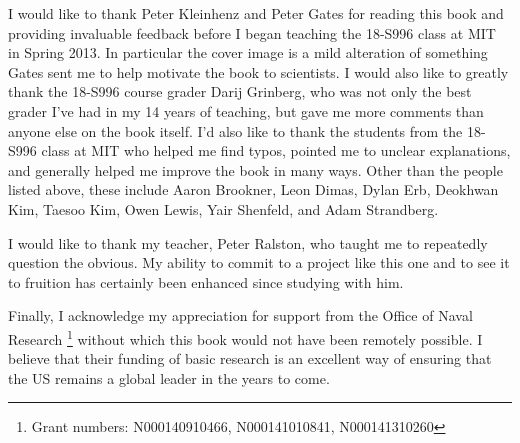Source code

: \documentclass[CT4S-EN-RU]{subfiles}
\begin{document}
\begin{blockRUS}
\end{blockRUS}

\begin{blockENG}
I would like to thank Peter Kleinhenz and Peter Gates for reading this book and providing invaluable feedback before I began teaching the 18-S996 class at MIT in Spring 2013. In particular the cover image is a mild alteration of something Gates sent me to help motivate the book to scientists. I would also like to greatly thank the 18-S996 course grader Darij Grinberg, who was not only the best grader I've had in my 14 years of teaching, but gave me more comments than anyone else on the book itself. I'd also like to thank the students from the 18-S996 class at MIT who helped me find typos, pointed me to unclear explanations, and generally helped me improve the book in many ways. Other than the people listed above, these include Aaron Brookner, Leon Dimas, Dylan Erb, Deokhwan Kim, Taesoo Kim, Owen Lewis, Yair Shenfeld, and Adam Strandberg.
\end{blockENG}

\begin{blockRUS}
\end{blockRUS}

\begin{blockENG}
I would like to thank my teacher, Peter Ralston, who taught me to repeatedly question the obvious. My ability to commit to a project like this one and to see it to fruition has certainly been enhanced since studying with him.
\end{blockENG}

\begin{blockRUS}
\end{blockRUS}

\begin{blockENG}
Finally, I acknowledge my appreciation for support from the Office of Naval Research%
\footnote{Grant numbers: N000140910466, N000141010841, N000141310260}
without which this book would not have been remotely possible. I believe that their funding of basic research is an excellent way of ensuring that the US remains a global leader in the years to come.
\end{blockENG}

\begin{blockRUS}
\end{blockRUS}
\end{document}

DIRECTIONS FOR THIS TASK: All of the listing should be transcribed exactly, but none of its images.

OUTPUT FOR THIS EXERCISE:
Source code

: \documentclass[CT4S-EN-RU]{subfiles}
\begin{document}
\begin{blockRUS}
\end{blockRUS}

\begin{blockENG}
I would like to thank Peter Kleinhenz and Peter Gates for reading this book and providing invaluable feedback before I began teaching the 18-S996 class at MIT in Spring 2013. In particular the cover image is a mild alteration of something Gates sent me to help motivate the book to scientists. I would also like to greatly thank the 18-S996 course grader Darij Grinberg, who was not only the best grader I've had in my 14 years of teaching, but gave me more comments than anyone else on the book itself. I'd also like to thank the students from the 18-S996 class at MIT who helped me find typos, pointed me to unclear explanations, and generally helped me improve the book in many ways. Other than the people listed above, these include Aaron Brookner, Leon Dimas, Dylan Erb, Deokhwan Kim, Taesoo Kim, Owen Lewis, Yair Shenfeld, and Adam Strandberg.
\end{blockENG}

\begin{blockRUS}
\end{blockRUS}

\begin{blockENG}
I would like to thank my teacher, Peter Ralston, who taught me to repeatedly question the obvious. My ability to commit to a project like this one and to see it to fruition has certainly been enhanced since studying with him.
\end{blockENG}

\begin{blockRUS}
\end{blockRUS}

\begin{blockENG}
Finally, I acknowledge my appreciation for support from the Office of Naval Research%
\footnote{Grant numbers: N000140910466, N000141010841, N000141310260}
without which this book would not have been remotely possible. I believe that their funding of basic research is an excellent way of ensuring that the US remains a global leader in the years to come.
\end{blockENG}

\begin{blockRUS}
\end{blockRUS}
\end{document}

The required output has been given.